In the early 20th century, local collectors of African art such as the internationally acclaimed South African artist, Irma Stern, travelled throughout South Africa, painting people living in outlying rural areas. In the early 1930s, Stern discovered African carvings for sale at a barbershop in Cape Town.
She later frequented flea markets in London in search of masks and other items of aesthetic interest, and she bought works in Dakar, Senegal, while travelling between Europe and South Africa in 1938. But it was mainly while visiting the Congo in the 1940s, during encounters with groups like the Kuba and Mangbetu, that Stern acquired figurative carvings and other objects of artistic interest.

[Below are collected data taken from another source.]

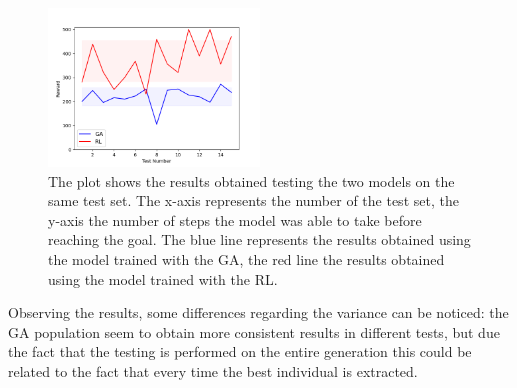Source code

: \begin{figure}[H]
	\centering
	\includegraphics [width=0.5\textwidth]{Images/RL_vs_GA.png}
	\caption{The plot shows the results obtained testing the two models on the same test set. The x-axis represents the number of the test set, the y-axis the number of steps the model was able to take before reaching the goal. The blue line represents the results obtained using the model trained with the GA, the red line the results obtained using the model trained with the RL.}
	\label{figRLvsGA}
\end{figure}

Observing the results, some differences regarding the variance can be noticed: the GA population seem to obtain more consistent results in different tests, but due the fact that the testing is performed on the entire generation this could be related to the fact that every time the best individual is extracted.\\


	






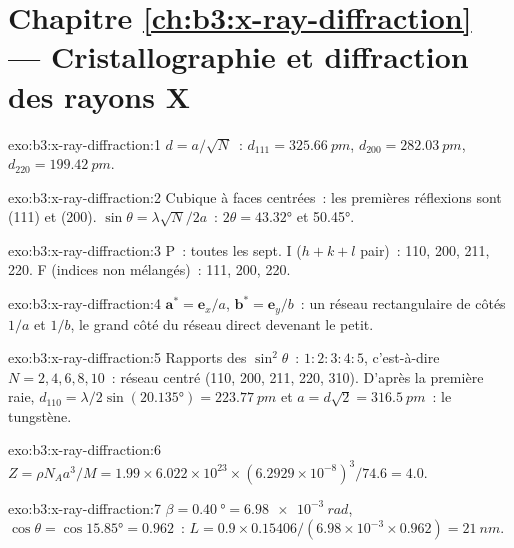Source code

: \section*{Chapitre \ref{ch:b3:x-ray-diffraction} --- Cristallographie et diffraction des rayons X}

\begin{solution}{exo:b3:x-ray-diffraction:1}
$d = a/\sqrt N$~: $d_{111} = \qty{325.66}{pm}$, $d_{200} = \qty{282.03}{pm}$, $d_{220} =
\qty{199.42}{pm}$.
\end{solution}

\begin{solution}{exo:b3:x-ray-diffraction:2}
Cubique à faces centrées~: les premières réflexions sont (111) et (200).
$\sin\theta = \lambda\sqrt N/2a$~: $2\theta =
\ang{43.32}$ et \ang{50.45}.
\end{solution}

\begin{solution}{exo:b3:x-ray-diffraction:3}
P~: toutes les sept. I ($h + k + l$ pair)~: 110, 200, 211, 220. F (indices non mélangés)~: 111, 200, 220.
\end{solution}

\begin{solution}{exo:b3:x-ray-diffraction:4}
$\mathbf a^* = \mathbf e_x/a$, $\mathbf b^* = \mathbf e_y/b$~: un réseau
rectangulaire de côtés $1/a$
et $1/b$, le grand côté du réseau direct devenant le petit.
\end{solution}

\begin{solution}{exo:b3:x-ray-diffraction:5}
Rapports des $\sin^2\theta$~: $1 : 2 : 3 : 4 : 5$, c'est-à-dire
$N = 2, 4, 6, 8, 10$~: réseau centré (110,
200, 211, 220, 310). D'après la première raie, $d_{110} = \lambda/2\sin(\ang{20.135}) =
\qty{223.77}{pm}$ et $a = d\sqrt2 = \qty{316.5}{pm}$~: le tungstène.
\end{solution}

\begin{solution}{exo:b3:x-ray-diffraction:6}
$Z = \rho N_Aa^3/M = 1.99 \times 6.022\times10^{23} \times (6.2929\times10^{-8})^3/74.6 = 4.0$.
\end{solution}

\begin{solution}{exo:b3:x-ray-diffraction:7}
$\beta = \qty{0.40}{\degree} = \qty{6.98e-3}{rad}$, $\cos\theta = \cos\ang{15.85} = 0.962$~:
$L = 0.9 \times 0.15406/(6.98\times10^{-3} \times 0.962) = \qty{21}{nm}$.
\end{solution}

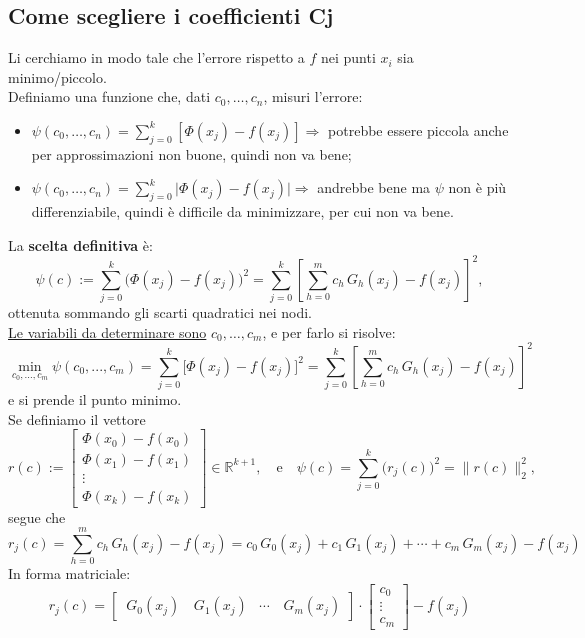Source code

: \documentclass[12pt,a4paper,]{report}
\begin{document}
\subsection{Come scegliere i coefficienti Cj}
Li cerchiamo in modo tale che l'errore rispetto a $f$ nei punti $x_i$ sia minimo/piccolo.\\
Definiamo una funzione che, dati $c_0, \ldots, c_n$, misuri l'errore:
\begin{itemize}
    \item
    $
    \psi(c_0, \ldots, c_n)
    = \sum_{j=0}^{k} \left[ \Phi(x_j) - f(x_j) \right] \Rightarrow
    $
    potrebbe essere piccola anche per approssimazioni non buone,
    quindi non va bene;

    \item
    $
    \psi(c_0, \ldots, c_n)
    = \sum_{j=0}^{k} \lvert \Phi(x_j) - f(x_j) \rvert \Rightarrow
    $
    andrebbe bene ma $\psi$ non \`e pi\`u differenziabile,
    quindi \`e difficile da minimizzare, per cui non va bene.
\end{itemize}
La \textbf{scelta definitiva} \`e:
\[
\psi(c)
:= \sum_{j=0}^{k} \bigl( \Phi(x_j) - f(x_j) \bigr)^2
= \sum_{j=0}^{k}
\left[
\sum_{h=0}^{m} c_h \, G_h(x_j) - f(x_j)
\right]^2,
\]
ottenuta sommando gli scarti quadratici nei nodi.\\
\uline{Le variabili da determinare sono} $\boxed{c_0, \dots, c_m}$, e per farlo si risolve:
\[
\boxed{
\min_{c_0, \dots, c_m} \psi(c_0, ..., c_m)
= \sum_{j=0}^{k} \bigl[ \Phi(x_j) - f(x_j) \bigr]^2
}
= \sum_{j=0}^{k}
\left[
\sum_{h=0}^{m} c_h \, G_h(x_j) - f(x_j)
\right]^2
\]
e si prende il punto minimo.\\
Se definiamo il vettore
\[
r(c) :=
\begin{bmatrix}
\Phi(x_0) - f(x_0) \\[-10pt]
\Phi(x_1) - f(x_1) \\[-10pt]
\vdots \\[-10pt]
\Phi(x_k) - f(x_k)
\end{bmatrix}
\in \mathbb{R}^{k+1},
\quad \text{e} \quad
\psi(c)
= \sum_{j=0}^{k} \bigl(r_j(c)\bigr)^2
= \|r(c)\|_2^2,
\]
segue che
\[
r_j(c)
= \sum_{h=0}^{m} c_h \, G_h(x_j) - f(x_j)
= c_0 \, G_0(x_j) + c_1 \, G_1(x_j) + \cdots + c_m \, G_m(x_j) - f(x_j)
\]
In forma matriciale:
\[
r_j(c)
=
\begin{bmatrix}
\, G_0(x_j) & \, G_1(x_j) & \cdots & \, G_m(x_j)
\end{bmatrix}
\cdot
\begin{bmatrix}
c_0 \\[-10pt] \vdots \\[-10pt] c_m
\end{bmatrix}
- f(x_j)
\]
\end{document}
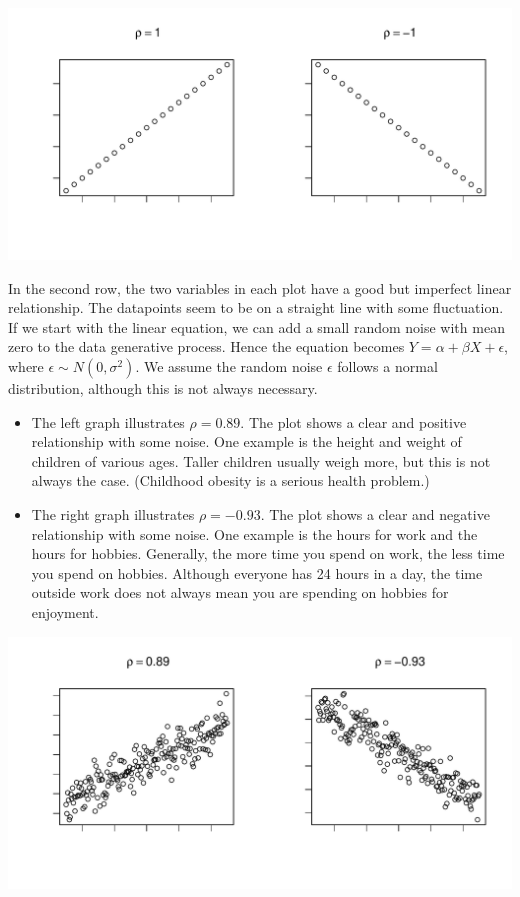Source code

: \documentclass[
]{article}
\begin{document}
\includegraphics{PTT_Analysis_of_Test_Scores_Unfinished_files/figure-latex/perfect-linear-correlation-1.pdf}

In the second row, the two variables in each plot have a good but
imperfect linear relationship. The datapoints seem to be on a straight
line with some fluctuation. If we start with the linear equation, we can
add a small random noise with mean zero to the data generative process.
Hence the equation becomes \(Y = \alpha + \beta X + \epsilon\), where
\(\epsilon \sim N(0,\sigma^2)\). We assume the random noise \(\epsilon\)
follows a normal distribution, although this is not always necessary.

\begin{itemize}
\item
  The left graph illustrates \(\rho = 0.89\). The plot shows a clear and
  positive relationship with some noise. One example is the height and
  weight of children of various ages. Taller children usually weigh
  more, but this is not always the case. (Childhood obesity is a serious
  health problem.)
\item
  The right graph illustrates \(\rho = -0.93\). The plot shows a clear
  and negative relationship with some noise. One example is the hours
  for work and the hours for hobbies. Generally, the more time you spend
  on work, the less time you spend on hobbies. Although everyone has 24
  hours in a day, the time outside work does not always mean you are
  spending on hobbies for enjoyment.
\end{itemize}

\includegraphics{PTT_Analysis_of_Test_Scores_Unfinished_files/figure-latex/high-correlation-1.pdf}
\end{document}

Returning to South Africa, Stern often displayed these acquisitions in exhibitions of her own work, leading in 1942 to the French archaeologist, Abbé Breuil, pleading the case for the establishment in South Africa of a pan-African ethnographic museum with a collection such as hers as the nucleus.
Despite Stern’s interest in African art, local South African art forms were conspicuously absent not only from her own exhibitions, but also from an exhibition of her collection of African and European ‘Christian’ art held at the South African National Gallery in the mid-1950s.
Other collectors, such as the refugees, art historian Maria Stein-Lessing and journalist Peter Staub, both collected artefacts in the field, especially beadwork. But it was not until the 1960s that private collectors began to contribute significantly to building an understanding of the wealth and complexity of the art forms produced by South Africa’s rural communities.
Mainly based in the global north, these collectors initially bought artefacts at flea markets and charity shops in England, where many families owned Southern African material obtained as souvenirs by forebears who had fought either in the Anglo-Zulu War of 1879 or the South African War of 1899-1901.
Notable in this regard was the South African born lawyer, Jonathan Lowen, who studied for a law degree at the University of the Witwatersrand in the mid-1960. The son of German-Jewish refugee, he started collecting Southern African works because he felt homesick after moving to London in the late 1960s.
While this interest was shaped by the example of Lowen's father, who bought a Luba Shankadi headrest from the Congo at a 1943 exhibition held in Johannesburg’s Joubert Park, Lowen went on to amass a major collection of art from rural South Africa. A substantial portion of this collection was purchased and repatriated in the 1980s.
As late as the 1970s, the few American, British and European dealers who had examples of what they normally described as ‘Zulu’ household objects and weapons in their shops, made little if any attempt to showcase this work, largely because there was virtually no market for it.
But once it became clear that collectors were prepared to pay comparatively high prices for items like staffs and headrests, Southern African carvings began to appear increasingly at Sotheby’s and Christie’s auctions.
According to Jonathan Lowen, however, he had virtually no competition at these auctions before the arrival of the American collector, Jerome Jos, who first started bidding against him some time in the late 1970s.
Other major collectors of Southern African art emerged in the course of the 1980s, among them those of Kevin Conru and Terence Pethica, which are showcased here. Items from other private collections have also been included, and images such as old photographs are used to enrich the historical record.
In The Art of Southeast Africa from the Conru Collection (5 Continents Editions, 2002), Conru indicated that his ‘love for fine wood’ originated from his ‘days as a double bass player’. A founding member of the Natal Philharmonic Orchestra, Conru revisited South Africa after completing a Museum Studies degree in London, collecting artefacts in the field.
But most of the works in his collection emerged from ‘cupboards and attics’ in Britain, where they had languished ‘because they weren’t valuable enough to sell’.
Pethica, whose collection appeared in The Art of Southern Africa (5 Continents Edition, 2007), was also motived in part by his attraction to the ‘life’ and feel of objects honed from wood.
Originally a collector of old clocks, he was fascinated by the concepts and values that underpinned the production of art in Africa, noting that ‘For a carver to create an object that would be discarded once it had served its purpose’ was a new experience for him ‘to grasp and admire’.